In 1974, the government passed the Equal Credit Opportunity Act (ECOA). The ECOA makes it unlawful for any creditor – including banks, retailers, bankcard companies, finance companies and credit unions – to discriminate against any applicant with respect to any aspect of a credit transaction:

  1. On the basis of race, color, religion, national origin, sex or marital status, or age (provided the applicant has the capacity to contract)
  2. Because all or part of the applicant’s income derives from any public assistance program
  3. Because the applicant has in good faith exercised any right under the Consumer Credit Protection Act

Predictive models that unintentionally discriminate against applicants run the risk of running afoul of the long arm of the law.

Keeping Data Safe

In addition to using consumer data ethically, financial institutions are legally bound to store and protect it from theft.

Examples of the Fed’s safety rules and regulations include:

  • Bank Secrecy Act (BSA): This requires all U.S. financial institutions to keep records of cash purchases of negotiable instruments, file reports of cash transactions exceeding $10,000 (daily aggregate amount), and to report suspicious activity that might signify money laundering, tax evasion and other criminal activity.
  • Fair and Accurate Credit Transactions Act (FACTA): FACTA contains several provisions that require financial institutions, creditors, and other businesses that rely on consumer reports to detect and resolve fraud by identity theft.
  • FACTA Disposal Rule: The child of FACTA also states that any business or individual who uses a consumer report for a business purpose must properly dispose of the information in the consumer reports and records to protect against “unauthorized access to or use of the information.”
  • Payment Application Data Security Standards (PA DSS): These data security standards apply to software vendors and others who develop applications that store, process, or transmit cardholder data as part of authorization or settlement, where these payment applications are sold, distributed or licensed to third parties.
  • Payment Card Industry Standard (PCI DSS): PCI DSS provides a baseline of technical and operational requirements designed to protect cardholder data and requisites for compliance reporting and business certification for processors of cardholder data.

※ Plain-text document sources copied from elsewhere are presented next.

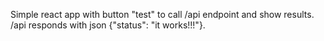 Simple react app with button "test" to call /api endpoint and show results. /api responds with json {"status": "it works!!!"}.
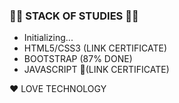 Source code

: ### 🐱‍👤 STACK OF STUDIES 🐱‍👤

- Initializing... 
- HTML5/CSS3 (LINK CERTIFICATE)
- BOOTSTRAP  (87% DONE)
- JAVASCRIPT 👤(LINK CERTIFICATE)

❤ LOVE TECHNOLOGY
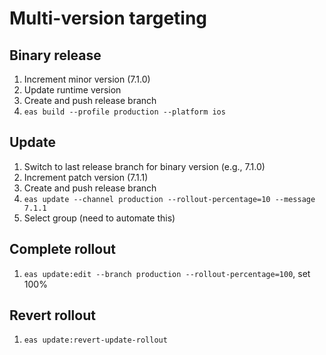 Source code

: # Multi-version targeting

## Binary release
1. Increment minor version (7.1.0)
2. Update runtime version
3. Create and push release branch
4. `eas build --profile production --platform ios`

## Update

1. Switch to last release branch for binary version (e.g., 7.1.0)
1. Increment patch version (7.1.1)
2. Create and push release branch
3. `eas update --channel production --rollout-percentage=10 --message 7.1.1`
4. Select group (need to automate this)

## Complete rollout
1. `eas update:edit --branch production --rollout-percentage=100`, set 100%

## Revert rollout 
1. `eas update:revert-update-rollout` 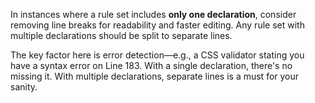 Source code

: In instances where a rule set includes **only one declaration**, consider removing line breaks for readability and faster editing. Any rule set with multiple declarations should be split to separate lines.

The key factor here is error detection&mdash;e.g., a CSS validator stating you have a syntax error on Line 183. With a single declaration, there's no missing it. With multiple declarations, separate lines is a must for your sanity.
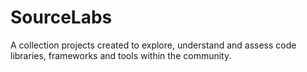 # SourceLabs
A collection projects created to explore, understand and assess code libraries, frameworks and tools within the community.
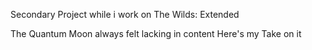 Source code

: Secondary Project while i work on The Wilds: Extended

The Quantum Moon always felt lacking in content
Here's my Take on it
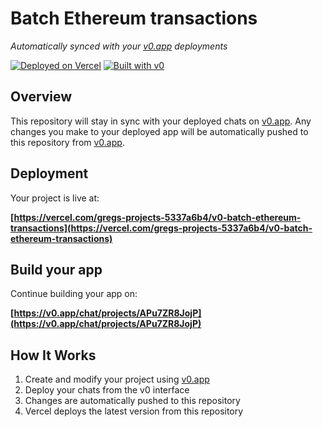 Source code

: # Batch Ethereum transactions

*Automatically synced with your [v0.app](https://v0.app) deployments*

[![Deployed on Vercel](https://img.shields.io/badge/Deployed%20on-Vercel-black?style=for-the-badge&logo=vercel)](https://vercel.com/gregs-projects-5337a6b4/v0-batch-ethereum-transactions)
[![Built with v0](https://img.shields.io/badge/Built%20with-v0.app-black?style=for-the-badge)](https://v0.app/chat/projects/APu7ZR8JojP)

## Overview

This repository will stay in sync with your deployed chats on [v0.app](https://v0.app).
Any changes you make to your deployed app will be automatically pushed to this repository from [v0.app](https://v0.app).

## Deployment

Your project is live at:

**[https://vercel.com/gregs-projects-5337a6b4/v0-batch-ethereum-transactions](https://vercel.com/gregs-projects-5337a6b4/v0-batch-ethereum-transactions)**

## Build your app

Continue building your app on:

**[https://v0.app/chat/projects/APu7ZR8JojP](https://v0.app/chat/projects/APu7ZR8JojP)**

## How It Works

1. Create and modify your project using [v0.app](https://v0.app)
2. Deploy your chats from the v0 interface
3. Changes are automatically pushed to this repository
4. Vercel deploys the latest version from this repository
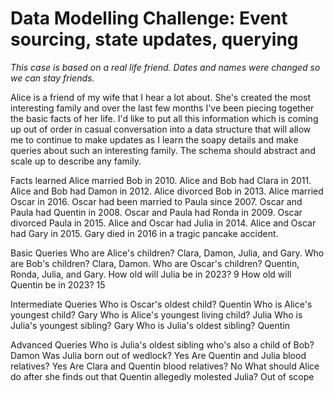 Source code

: # Data Modelling Challenge: Event sourcing, state updates, querying

_This case is based on a real life friend. Dates and names were changed so we can stay friends._

Alice is a friend of my wife that I hear a lot about. She's created the most interesting family
and over the last few months I've been piecing together the basic facts of her life.
I'd like to put all this information which is coming up out of order in casual conversation
into a data structure that will allow me to continue to make updates as I learn the soapy details
and make queries about such an interesting family. The schema should abstract and scale up to describe any family.

Facts learned
Alice married Bob in 2010.
Alice and Bob had Clara in 2011.
Alice and Bob had Damon in 2012.
Alice divorced Bob in 2013.
Alice married Oscar in 2016.
Oscar had been married to Paula since 2007.
Oscar and Paula had Quentin in 2008.
Oscar and Paula had Ronda in 2009.
Oscar divorced Paula in 2015.
Alice and Oscar had Julia in 2014.
Alice and Oscar had Gary in 2015.
Gary died in 2016 in a tragic pancake accident.

Basic Queries
Who are Alice's children? Clara, Damon, Julia, and Gary.
Who are Bob's children? Clara, Damon.
Who are Oscar's children? Quentin, Ronda, Julia, and Gary.
How old will Julia be in 2023? 9
How old will Quentin be in 2023? 15

Intermediate Queries
Who is Oscar's oldest child? Quentin
Who is Alice's youngest child? Gary
Who is Alice's youngest living child? Julia
Who is Julia's youngest sibling? Gary
Who is Julia's oldest sibling? Quentin

Advanced Queries
Who is Julia's oldest sibling who's also a child of Bob? Damon
Was Julia born out of wedlock? Yes
Are Quentin and Julia blood relatives? Yes
Are Clara and Quentin blood relatives? No
What should Alice do after she finds out that Quentin allegedly molested Julia? Out of scope
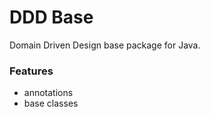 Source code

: DDD Base
========================================
Domain Driven Design base package for Java.


### Features

* annotations
* base classes

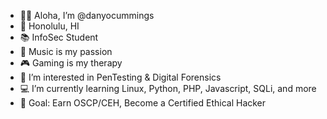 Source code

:- 🤙🏾 Aloha, I’m @danyocummings
- 📍 Honolulu, HI
- 📚 InfoSec Student
- 🎵 Music is my passion
- 🎮 Gaming is my therapy
- 👀 I’m interested in PenTesting & Digital Forensics
- 💻 I’m currently learning Linux, Python, PHP, Javascript, SQLi, and more
- 🎯 Goal: Earn OSCP/CEH, Become a Certified Ethical Hacker


<!---
danyocummings/danyocummings is a ✨ special ✨ repository because its `README.md` (this file) appears on your GitHub profile.
You can click the Preview link to take a look at your changes.
--->

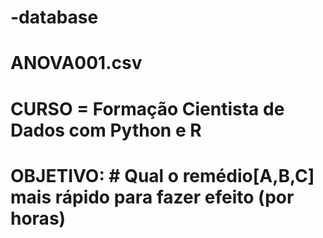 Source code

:# -database

# ANOVA001.csv
# CURSO = Formação Cientista de Dados com Python e R
# OBJETIVO: # Qual o remédio[A,B,C] mais rápido para fazer efeito (por horas)
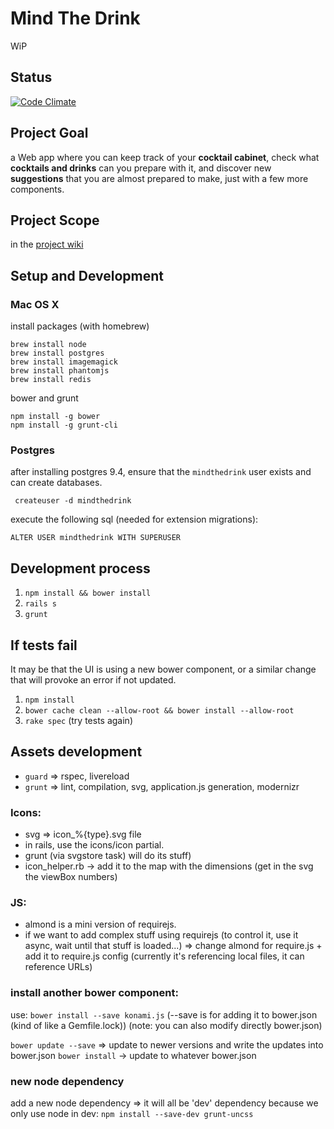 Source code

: # Mind The Drink

WiP

## Status

[![Code Climate](https://codeclimate.com/github/mindthedrink/mindthedrink_app.png)](https://codeclimate.com/github/mindthedrink/mindthedrink_app)

## Project Goal

a Web app where you can keep track of your **cocktail cabinet**, check what **cocktails and drinks** can you prepare with it, and discover new **suggestions** that you are almost prepared to make, just with a few more components.

## Project Scope

in the [project wiki](https://github.com/mindthedrink/mindthedrink_app/wiki)



## Setup and Development


### Mac OS X

install packages (with homebrew)

    brew install node
    brew install postgres
    brew install imagemagick
    brew install phantomjs
    brew install redis

bower and grunt

    npm install -g bower
    npm install -g grunt-cli

### Postgres
after installing postgres 9.4, ensure that the `mindthedrink` user exists and can create databases.

     createuser -d mindthedrink

execute the following sql (needed for extension migrations):

    ALTER USER mindthedrink WITH SUPERUSER


## Development process

1. `npm install && bower install`
2. `rails s`
3. `grunt`

## If tests fail

It may be that the UI is using a new bower component, or a similar change that will provoke an error if not updated.

1. `npm install`
2. `bower cache clean --allow-root && bower install --allow-root`
3. `rake spec` (try tests again)


## Assets development

- `guard` => rspec, livereload
- `grunt` => lint, compilation, svg, application.js generation, modernizr

### Icons:

- svg => icon_%{type}.svg file
- in rails, use the icons/icon partial.
- grunt (via svgstore task) will do its stuff)
- icon_helper.rb -> add it to the map with the dimensions (get in the svg the viewBox numbers)

### JS:

- almond is a mini version of requirejs.
- if we want to add complex stuff using requirejs (to control it, use it async, wait until that stuff is loaded...) => change almond for require.js + add it to require.js config (currently it's referencing local files, it can reference URLs)

### install another bower component:
use: `bower install --save konami.js` (--save is for adding it to bower.json (kind of like a Gemfile.lock))
(note: you can also modify directly bower.json)

`bower update --save` => update to newer versions and write the updates into bower.json
`bower install` -> update to whatever bower.json


### new node dependency

add a new node dependency => it will all be 'dev' dependency because we only use node in dev:
`npm install --save-dev grunt-uncss`

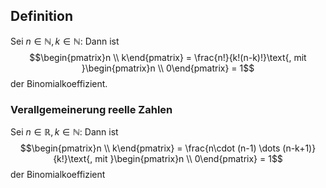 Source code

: ## Definition
Sei $n \in \mathbb{N}, k \in \mathbb{N}$:
Dann ist
$$\begin{pmatrix}n \\ k\end{pmatrix} = \frac{n!}{k!(n-k)!}\text{, mit }\begin{pmatrix}n \\ 0\end{pmatrix} = 1$$ der Binomialkoeffizient.

### Verallgemeinerung reelle Zahlen
Sei $n \in \mathbb{R}, k \in \mathbb{N}$:
Dann ist
$$\begin{pmatrix}n \\ k\end{pmatrix} = \frac{n\cdot (n-1) \dots  (n-k+1)}{k!}\text{, mit }\begin{pmatrix}n \\ 0\end{pmatrix} = 1$$ der Binomialkoeffizient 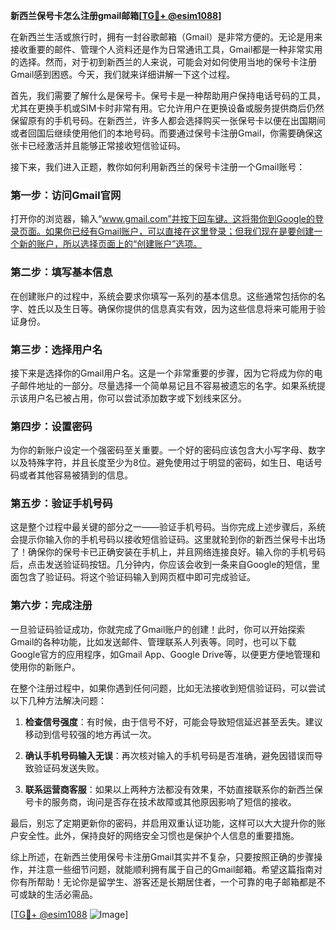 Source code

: **新西兰保号卡怎么注册gmail邮箱[[TG💪+ @esim1088](https://t.me/s/esim1088)]**

在新西兰生活或旅行时，拥有一封谷歌邮箱（Gmail）是非常方便的。无论是用来接收重要的邮件、管理个人资料还是作为日常通讯工具，Gmail都是一种非常实用的选择。然而，对于初到新西兰的人来说，可能会对如何使用当地的保号卡注册Gmail感到困惑。今天，我们就来详细讲解一下这个过程。

首先，我们需要了解什么是保号卡。保号卡是一种帮助用户保持电话号码的工具，尤其在更换手机或SIM卡时非常有用。它允许用户在更换设备或服务提供商后仍然保留原有的手机号码。在新西兰，许多人都会选择购买一张保号卡以便在出国期间或者回国后继续使用他们的本地号码。而要通过保号卡注册Gmail，你需要确保这张卡已经激活并且能够正常接收短信验证码。

接下来，我们进入正题，教你如何利用新西兰的保号卡注册一个Gmail账号：

### 第一步：访问Gmail官网

打开你的浏览器，输入“www.gmail.com”并按下回车键。这将带你到Google的登录页面。如果你已经有Gmail账户，可以直接在这里登录；但我们现在是要创建一个新的账户，所以选择页面上的“创建账户”选项。

### 第二步：填写基本信息

在创建账户的过程中，系统会要求你填写一系列的基本信息。这些通常包括你的名字、姓氏以及生日等。确保你提供的信息真实有效，因为这些信息将来可能用于验证身份。

### 第三步：选择用户名

接下来是选择你的Gmail用户名。这是一个非常重要的步骤，因为它将成为你的电子邮件地址的一部分。尽量选择一个简单易记且不容易被遗忘的名字。如果系统提示该用户名已被占用，你可以尝试添加数字或下划线来区分。

### 第四步：设置密码

为你的新账户设定一个强密码至关重要。一个好的密码应该包含大小写字母、数字以及特殊字符，并且长度至少为8位。避免使用过于明显的密码，如生日、电话号码或者其他容易被猜到的信息。

### 第五步：验证手机号码

这是整个过程中最关键的部分之一——验证手机号码。当你完成上述步骤后，系统会提示你输入你的手机号码以接收短信验证码。这里就轮到你的新西兰保号卡出场了！确保你的保号卡已正确安装在手机上，并且网络连接良好。输入你的手机号码后，点击发送验证码按钮。几分钟内，你应该会收到一条来自Google的短信，里面包含了验证码。将这个验证码输入到网页框中即可完成验证。

### 第六步：完成注册

一旦验证码验证成功，你就完成了Gmail账户的创建！此时，你可以开始探索Gmail的各种功能，比如发送邮件、管理联系人列表等。同时，也可以下载Google官方的应用程序，如Gmail App、Google Drive等，以便更方便地管理和使用你的新账户。

在整个注册过程中，如果你遇到任何问题，比如无法接收到短信验证码，可以尝试以下几种方法解决问题：

1. **检查信号强度**：有时候，由于信号不好，可能会导致短信延迟甚至丢失。建议移动到信号较强的地方再试一次。
   
2. **确认手机号码输入无误**：再次核对输入的手机号码是否准确，避免因错误而导致验证码发送失败。

3. **联系运营商客服**：如果以上两种方法都没有效果，不妨直接联系你的新西兰保号卡的服务商，询问是否存在技术故障或其他原因影响了短信的接收。

最后，别忘了定期更新你的密码，并启用双重认证功能，这样可以大大提升你的账户安全性。此外，保持良好的网络安全习惯也是保护个人信息的重要措施。

综上所述，在新西兰使用保号卡注册Gmail其实并不复杂，只要按照正确的步骤操作，并注意一些细节问题，就能顺利拥有属于自己的Gmail邮箱。希望这篇指南对你有所帮助！无论你是留学生、游客还是长期居住者，一个可靠的电子邮箱都是不可或缺的生活必需品。

[[TG💪+ @esim1088](https://t.me/s/esim1088) ![Image](https://i.postimg.cc/4NQfJmqS/Snipaste-2025-05-13-00-14-12.png)] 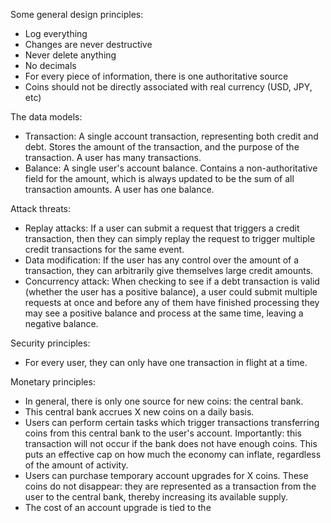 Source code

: Some general design principles:

* Log everything
* Changes are never destructive
* Never delete anything
* No decimals
* For every piece of information, there is one authoritative source
* Coins should not be directly associated with real currency (USD, JPY, etc)

The data models:

* Transaction: A single account transaction, representing both credit and debt. Stores the amount of the transaction, and the purpose of the transaction. A user has many transactions.
* Balance: A single user's account balance. Contains a non-authoritative field for the amount, which is always updated to be the sum of all transaction amounts. A user has one balance.

Attack threats:

* Replay attacks: If a user can submit a request that triggers a credit transaction, then they can simply replay the request to trigger multiple credit transactions for the same event.
* Data modification: If the user has any control over the amount of a transaction, they can arbitrarily give themselves large credit amounts.
* Concurrency attack: When checking to see if a debt transaction is valid (whether the user has a positive balance), a user could submit multiple requests at once and before any of them have finished processing they may see a positive balance and process at the same time, leaving a negative balance.

Security principles:

* For every user, they can only have one transaction in flight at a time.

Monetary principles:

* In general, there is only one source for new coins: the central bank.
* This central bank accrues X new coins on a daily basis.
* Users can perform certain tasks which trigger transactions transferring coins from this central bank to the user's account. Importantly: this transaction will not occur if the bank does not have enough coins. This puts an effective cap on how much the economy can inflate, regardless of the amount of activity.
* Users can purchase temporary account upgrades for X coins. These coins do not disappear: they are represented as a transaction from the user to the central bank, thereby increasing its available supply.
* The cost of an account upgrade is tied to the  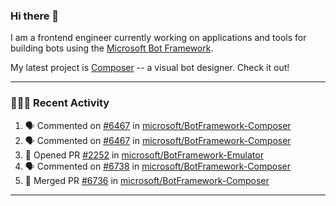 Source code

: ### Hi there 👋

I am a frontend engineer currently working on applications and tools for building bots using the [Microsoft Bot Framework](https://dev.botframework.com/).

My latest project is [Composer](https://github.com/microsoft/BotFramework-Composer) -- a visual bot designer. Check it out!

---

### 👨🏻‍💻 Recent Activity

<!--START_SECTION:activity-->
1. 🗣 Commented on [#6467](https://github.com/microsoft/BotFramework-Composer/issues/6467) in [microsoft/BotFramework-Composer](https://github.com/microsoft/BotFramework-Composer)
2. 🗣 Commented on [#6467](https://github.com/microsoft/BotFramework-Composer/issues/6467) in [microsoft/BotFramework-Composer](https://github.com/microsoft/BotFramework-Composer)
3. 💪 Opened PR [#2252](https://github.com/microsoft/BotFramework-Emulator/pull/2252) in [microsoft/BotFramework-Emulator](https://github.com/microsoft/BotFramework-Emulator)
4. 🗣 Commented on [#6738](https://github.com/microsoft/BotFramework-Composer/issues/6738) in [microsoft/BotFramework-Composer](https://github.com/microsoft/BotFramework-Composer)
5. 🎉 Merged PR [#6736](https://github.com/microsoft/BotFramework-Composer/pull/6736) in [microsoft/BotFramework-Composer](https://github.com/microsoft/BotFramework-Composer)
<!--END_SECTION:activity-->

---

<!--
**a-b-r-o-w-n/a-b-r-o-w-n** is a ✨ _special_ ✨ repository because its `README.md` (this file) appears on your GitHub profile.

Here are some ideas to get you started:

- 🔭 I’m currently working on ...
- 🌱 I’m currently learning ...
- 👯 I’m looking to collaborate on ...
- 🤔 I’m looking for help with ...
- 💬 Ask me about ...
- 📫 How to reach me: ...
- 😄 Pronouns: ...
- ⚡ Fun fact: ...
-->
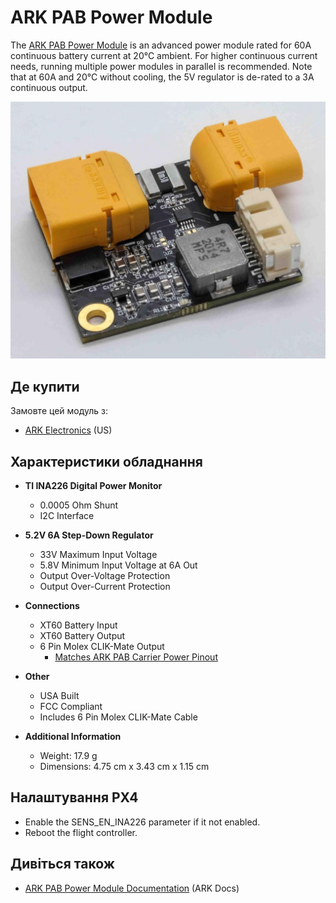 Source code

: # ARK PAB Power Module

The [ARK PAB Power Module](https://arkelectron.gitbook.io/ark-documentation/power/ark-pab-power-module) is an advanced power module rated for 60A continuous battery current at 20°C ambient.
For higher continuous current needs, running multiple power modules in parallel is recommended.
Note that at 60A and 20°C without cooling, the 5V regulator is de-rated to a 3A continuous output.

![ARK PAB Power Module](../../assets/hardware/power_module/ark_power_modules//ark_pab_power_module.jpg)

## Де купити

Замовте цей модуль з:

- [ARK Electronics](https://arkelectron.com/product/ark-pab-power-module/) (US)

## Характеристики обладнання

- **TI INA226 Digital Power Monitor**

  - 0.0005 Ohm Shunt
  - I2C Interface

- **5.2V 6A Step-Down Regulator**

  - 33V Maximum Input Voltage
  - 5.8V Minimum Input Voltage at 6A Out
  - Output Over-Voltage Protection
  - Output Over-Current Protection

- **Connections**

  - XT60 Battery Input
  - XT60 Battery Output
  - 6 Pin Molex CLIK-Mate Output
    - [Matches ARK PAB Carrier Power Pinout](https://arkelectron.gitbook.io/ark-documentation/flight-controllers/ark-pixhawk-autopilot-bus-carrier/pinout)

- **Other**

  - USA Built
  - FCC Compliant
  - Includes 6 Pin Molex CLIK-Mate Cable

- **Additional Information**
  - Weight: 17.9 g
  - Dimensions: 4.75 cm x 3.43 cm x 1.15 cm

## Налаштування PX4

- Enable the SENS_EN_INA226 parameter if it not enabled.
- Reboot the flight controller.

## Дивіться також

- [ARK PAB Power Module Documentation](https://arkelectron.gitbook.io/ark-documentation/power/ark-pab-power-module) (ARK Docs)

As storage moves to the cloud and data access approaches the speed of light, financial institutions must be careful to keep their sensitive information very safe indeed.

History of Data Analysis and Finance

“Money management has been a profession involving a lot of fakery — people saying they can beat the market and they really can’t.” – Robert Shiller, Robert Shiller: A Skeptic and Nobel Winner

On the morning of March 22, 1899, in a rented office on the fifth floor of the Gould Building in Atlanta, a brand new company opened for business. Seated at their desks were two brothers: Cator and Guy Woolford. Printed on the door, in fresh black ink, was the sign, “Retail Credit Company.”

Now known as Equifax, the Woolfords’ venture marked a turning point in the history of finance. Data intelligence, the Woolfords realized, could be profitable.

The Rise of Credit Reports

It began as the “Merchant’s Guide” – a $15 hard-covered book containing a list of customers and information on their credit worthiness. This enabled merchants and retailers to decide who should be entrusted with personal charge accounts.

In 1901, they were saved from disaster by a request from a cashier from the Home Life of New York company. Could the Woolfords please supply information on three local applicants for life insurance?

To provide accurate credit and insurance reports, Equifax began to:

  • Collect data on the health, habits and morals of U.S. citizens
  • Examine employment records and investigate financial decisions
  • Accrue statistics on childhood, marriage, education and politics

Nor was it alone in this endeavor. In 1969, TransUnion acquired 3.6 million card files stored in 400 cabinets – the valuable assets of the Credit Bureau of Cook County (CBCC)

By the early 1970s, it had replaced this manual mess with automated tape-to-disc transfer.

By the 1980s, it was part of one of the largest conglomerates in the country.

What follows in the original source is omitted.